Record extracts START

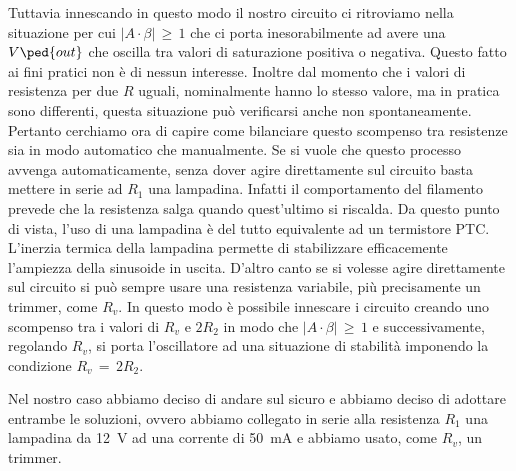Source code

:Tuttavia innescando in questo modo il nostro circuito ci ritroviamo nella situazione per cui $\left|A \cdot \beta \right|\, \geq \,1$ che ci porta inesorabilmente ad avere una $V\ped{out}$ che oscilla tra valori di saturazione positiva o negativa. Questo fatto ai fini pratici non è di nessun interesse. Inoltre dal momento che i valori di resistenza per due $R$ uguali, nominalmente hanno lo stesso valore, ma in pratica sono differenti, questa situazione può verificarsi anche non spontaneamente.
Pertanto cerchiamo ora di capire come bilanciare questo scompenso tra resistenze sia in modo automatico che manualmente. Se si vuole che questo processo avvenga automaticamente, senza dover agire direttamente sul circuito basta mettere in serie ad $R_1$ una lampadina. Infatti il comportamento del filamento prevede che la resistenza salga quando quest'ultimo si riscalda. Da questo punto di vista, l'uso di una lampadina è del tutto equivalente ad un termistore PTC. L'inerzia termica della lampadina permette di stabilizzare efficacemente l'ampiezza della sinusoide in uscita.
D'altro canto se si volesse agire direttamente sul circuito si può sempre usare una resistenza variabile, più precisamente un trimmer, come $R_v$. In questo modo è possibile innescare i circuito creando uno scompenso tra i valori di $R_v$ e $2R_2$ in modo che $\left|A \cdot \beta \right|\, \geq \,1$ e successivamente, regolando $R_v$, si porta l'oscillatore ad una situazione di stabilità imponendo la condizione $R_v\,=\,2R_2$.

Nel nostro caso abbiamo deciso di andare sul sicuro e abbiamo deciso di adottare entrambe le soluzioni, ovvero abbiamo collegato in serie alla resistenza $R_1$ una lampadina da \SI{12}{\volt} ad una corrente di \SI{50}{\milli\ampere} e abbiamo usato, come $R_v$, un trimmer.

Record extracts END

▸ **What to do**
Nothing but an exact copy is asked for: the lines from the start of the records through the line with "anche non spontaneamente.", both ends included, minus any pictures.

▸ **Answer area**
Source code

:Tuttavia innescando in questo modo il nostro circuito ci ritroviamo nella situazione per cui $\left|A \cdot \beta \right|\, \geq \,1$ che ci porta inesorabilmente ad avere una $V\ped{out}$ che oscilla tra valori di saturazione positiva o negativa. Questo fatto ai fini pratici non è di nessun interesse. Inoltre dal momento che i valori di resistenza per due $R$ uguali, nominalmente hanno lo stesso valore, ma in pratica sono differenti, questa situazione può verificarsi anche non spontaneamente.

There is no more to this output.